(Entries taken from a collection)
════════════════

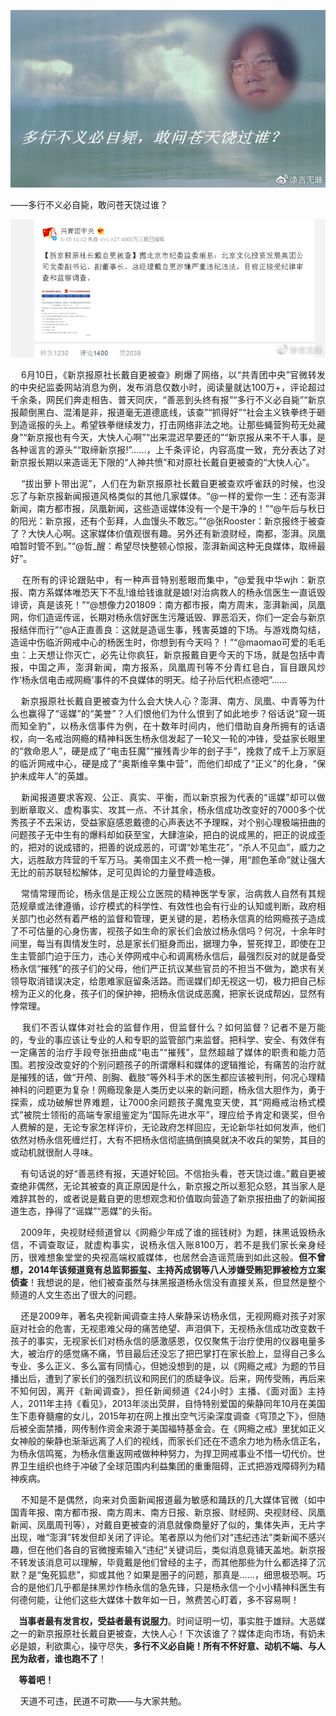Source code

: <p><img src="https://raw.githubusercontent.com/ZjzMisaka/iaders/master/img/2019/06/5a2b4-0067hHJjly1g3ykg9lcklj30o10dj7ep.jpg"></p>
<div class="preface">——多行不义必自毙，敢问苍天饶过谁？</div>
<p><span id="more-8120"></span></p>
<div class="WB_editor_iframe_new">
<p class="picbox">​​<img src="https://raw.githubusercontent.com/ZjzMisaka/iaders/master/img/2019/06/b28dc-0067hHJjly1g3yglwtjq1j30nf0aaju0.jpg"></p>
<p align="justify">&nbsp; &nbsp; 6月10日，《新京报原社长戴自更被查》刷爆了网络，以“共青团中央”官微转发的中央纪监委网站消息为例，发布消息仅数小时，阅读量就达100万+，评论超过千余条，网民们奔走相告、普天同庆，“善恶到头终有报”“多行不义必自毙”“新京报颠倒黑白、混淆是非，报道毫无道德底线，该查”“抓得好”“社会主义铁拳终于砸到造谣报的头上。希望铁拳继续发力，打击网络非法之地。让那些蝇营狗苟无处藏身”“新京报也有今天，大快人心啊”“出来混迟早要还的”“新京报从来不干人事，是各种谣言的源头”“取缔新京报!”……，上千条评论，内容高度一致，充分表达了对新京报长期以来造谣无下限的“人神共愤”和对原社长戴自更被查的“大快人心”。</p>
<p align="justify">&nbsp; &nbsp; “拔出萝卜带出泥”，人们在为新京报原社长戴自更被查欢呼雀跃的时候，也没忘了与新京报新闻报道风格类似的其他几家媒体。“@一样的爱你一生：还有澎湃新闻，南方都市报，凤凰新闻，这些造谣媒体没有一个是干净的！”“@午后与秋日的阳光：新京报，还有个彭拜，人血馒头不敢忘。”“@张Rooster：新京报终于被查了？大快人心啊。这家媒体价值观很有趣。另外还有新浪财经，南都，澎湃。凤凰咱暂时管不到。”“@哲_醒：希望尽快整顿心惊报，澎湃新闻这种无良媒体，取缔最好”。</p>
<p align="justify">&nbsp; &nbsp; 在所有的评论跟贴中，有一种声音特别惹眼而集中，“@爱我中华wjh：新京报、南方系媒体唯恐天下不乱!谁给钱谁就是娘!对治病救人的杨永信医生一直诋毁诽谤，真是该死！”“@想像力201809：南方都市报，南方周末，澎湃新闻，凤凰网，你们造谣传谣，长期对杨永信好医生污蔑诋毁、罪恶滔天，你们一定会与新京报结伴而行”“@A正直善良：这就是造谣生事，残害英雄的下场。与游戏商勾结，造谣中伤临沂网戒中心的杨医生时，你想到有今天吗？！”“@maomao可爱的毛毛虫：上天想让你灭亡，必先让你疯狂，新京报戴自更今天的下场，就是包括中青报，中国之声，澎湃新闻，南方报系，凤凰周刊等不分青红皂白，盲目跟风炒作‘杨永信电击戒网瘾’事件的不良媒体的明天。给子孙后代积点德吧”……</p>
<p align="justify">&nbsp; &nbsp; 新京报原社长戴自更被查为什么会大快人心？澎湃、南方、凤凰、中青等为什么也赢得了“谣媒”的“美誉”？人们恨他们为什么恨到了如此地步？俗话说“窥一斑而知全豹”，以杨永信事件为例，在十数年时间内，他们借助自身所拥有的话语权，向一名戒治网瘾的精神科医生杨永信发起了一轮又一轮的冲锋，受益家长眼里的“救命恩人”，硬是成了“电击狂魔”“摧残青少年的刽子手”，挽救了成千上万家庭的临沂网戒中心，硬是成了“奥斯维辛集中营”，而他们却成了“正义”的化身，“保护未成年人”的英雄。</p>
<p align="justify">&nbsp; &nbsp; 新闻报道要求客观、公正、真实、平衡，而以新京报为代表的“谣媒”却可以做到断章取义、虚构事实、攻其一点、不计其余，杨永信成功改变好的7000多个优秀孩子不去采访，受益家庭感恩戴德的心声表达不予理睬，对个别心理极端扭曲的问题孩子无中生有的爆料却如获至宝，大肆渲染，把白的说成黑的，把正的说成歪的，把对的说成错的，把善的说成恶的，可谓“妙笔生花”，“杀人不见血”，威力之大，远胜敌方阵营的千军万马。美帝国主义不费一枪一弹，用“颜色革命”就让强大无比的前苏联轻松解体，足可见舆论的力量登峰造极。</p>
<p align="justify">&nbsp; &nbsp; 常情常理而论，杨永信是正规公立医院的精神医学专家，治病救人自然有其规范规章或法律遵循，诊疗模式的科学性、有效性也会有行业的认知或判断，政府相关部门也必然有着严格的监督和管理，更关键的是，若杨永信真的给网瘾孩子造成了不可估量的心身伤害，视孩子如生命的家长们会放过杨永信吗？何况，十余年时间里，每当有舆情发生时，总是家长们挺身而出，据理力争，誓死捍卫，即使在卫生主管部门迫于压力，违心关停网戒中心和调离杨永信后，最强烈反对的就是备受杨永信“摧残”的孩子们的父母，他们严正抗议某些官员的不担当不做为，跪求有关领导取消错误决定，给患难家庭留条活路。而谣媒们却无视这一切，极力把自己标榜为正义的化身，孩子们的保护神，把杨永信说成恶魔，把家长说成帮凶，显然有悖常理。</p>
<p align="justify">&nbsp; &nbsp; 我们不否认媒体对社会的监督作用，但监督什么？如何监督？记者不是万能的，专业的事应该让专业的人和专职的监管部门来监督。把科学、安全、有效伴有一定痛苦的治疗手段夸张扭曲成“电击”“摧残”，显然超越了媒体的职责和能力范围。若按没改变好的个别问题孩子的所谓爆料和媒体的逻辑推论，有痛苦的治疗就是摧残的话，做“开颅、剖胸、截肢”等外科手术的医生都应该被判刑，何况心理精神科的问题更为复杂！网瘾现象是人类历史以来的新问题，杨永信大胆作为，勇于探索，成功破解世界难题，让7000余问题孩子魔鬼变天使，其“网瘾戒治杨式模式”被院士领衔的高端专家组鉴定为“国际先进水平”，理应给予肯定和褒奖，但令人费解的是，无论专家怎样评价，无论政府怎样回应，无论新华社如何发声，他们依然对杨永信死缠烂打，大有不把杨永信彻底搞倒搞臭就决不收兵的架势，其目的或动机就很耐人寻味。</p>
<p align="justify">&nbsp; &nbsp; 有句话说的好“善恶终有报，天道好轮回。不信抬头看，苍天饶过谁。”戴自更被查绝非偶然，无论其被查的真正原因是什么，新京报之所以惹犯众怒，其当家人是难辞其咎的，或者说是戴自更的思想观念和价值取向营造了新京报扭曲了的新闻报道生态，挣得了“谣媒”“恶媒”的头衔。</p>
<p align="justify">&nbsp; &nbsp; 2009年，央视财经频道曾以《网瘾少年成了谁的摇钱树》为题，抹黑诋毁杨永信，不调查取证，就虚构事实，说杨永信入账8100万，若不是我们家长亲身经历，很难想象堂堂的央视高端权威媒体，也居然会造谣荒唐到如此这般。<b>但不曾想，2014年该频道竟有总监郭振玺、主持芮成钢等八人涉嫌受贿犯罪被检方立案侦查</b>！我想说的是，他们被查虽然与抹黑报道杨永信没有直接关系，但显然是整个频道的人文生态出了很大的问题。</p>
<p align="justify">&nbsp; &nbsp; 还是2009年，著名央视新闻调查主持人柴静采访杨永信，无视网瘾对孩子对家庭对社会的危害，无视患难父母的痛苦绝望、声泪俱下，无视杨永信成功改变数千孩子的事实，无视家长们对杨永信的感激感恩，仅仅聚焦于治疗使用的仪器电量多大，被治疗的感觉痛不痛，节目最后还没忘了把巴掌打在家长脸上，显得自己多么专业、多么正义、多么富有同情心，但她没想到的是，以《网瘾之戒》为题的节目播出后，遭到了家长们的强烈抗议和网民们的质疑争议。后来，网传受贿，再后来不知何因，离开《新闻调查》，担任新闻频道《24小时》主播、《面对面》主持人，2011年主持《看见》，2013年淡出荧屏，自恃特别爱国的柴静同年10月在美国生下患脊髓瘤的女儿，2015年初在网上推出空气污染深度调查《穹顶之下》，但随后被全面禁播，网传制作资金来源于美国福特基金会。在《网瘾之戒》里犹如正义女神般的柴静也渐渐远离了人们的视线，而家长们还在不遗余力地为杨永信正名，为杨永信鸣冤，为杨永信重返网戒做种种努力，为捍卫网戒事业不惜一切代价。世界卫生组织也终于冲破了全球范围内利益集团的重重阻碍，正式把游戏障碍列为精神疾病。</p>
<p align="justify">&nbsp; &nbsp; 不知是不是偶然，向来对负面新闻报道最为敏感和踊跃的几大媒体官微（如中国青年报、南方都市报、南方周末、南方日报、新京报、财经网、央视财经、凤凰新闻、凤凰周刊等），对戴自更被查的消息就像商量好了似的，集体失声，无片字出现，唯“澎湃”转发但却关闭了评论。笔者原以为他们对“违纪违法”类新闻不感兴趣，但在他们各自的官微搜索输入“违纪”关键词后，类似消息竟铺天盖地。新京报不转发该消息可以理解，毕竟戴是他们曾经的主子，而其他那些为什么都选择了沉默？是“兔死狐悲”，抑或其他？如果是圈子的问题，那真是……，细思极恐啊。巧合的是他们几乎都是抹黑炒作杨永信的急先锋，只是杨永信一个小小精神科医生有何德何能，让他们这些大媒体十数年如一日，煞费苦心盯着，多不容易啊！</p>
<p align="justify"><b>&nbsp; &nbsp; 当事者最有发言权，受益者最有说服力</b>。时间证明一切，事实胜于雄辩。大恶媒之一的新京报原社长戴自更被查，大快人心！下次该谁了？媒体走向市场，有奶未必是娘，利欲熏心，操守尽失，<b>多行不义必自毙！</b><b>所有</b><b>不怀好意、动机不端、与人民为敌者，</b><b>谁也跑不了</b>！</p>
<p align="justify"><b>&nbsp; &nbsp; 等着吧</b><b>！</b></p>
<p align="justify">&nbsp; &nbsp; 天道不可违，民道不可欺——与大家共勉。​​​​</p>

════════════════

> **Activity**
Where a line of the data contains "iaders", copy that line.

> **Task solution**
: <p><img src="https://raw.githubusercontent.com/ZjzMisaka/iaders/master/img/2019/06/5a2b4-0067hHJjly1g3ykg9lcklj30o10dj7ep.jpg"></p>
<p class="picbox">​​<img src="https://raw.githubusercontent.com/ZjzMisaka/iaders/master/img/2019/06/b28dc-0067hHJjly1g3yglwtjq1j30nf0aaju0.jpg"></p>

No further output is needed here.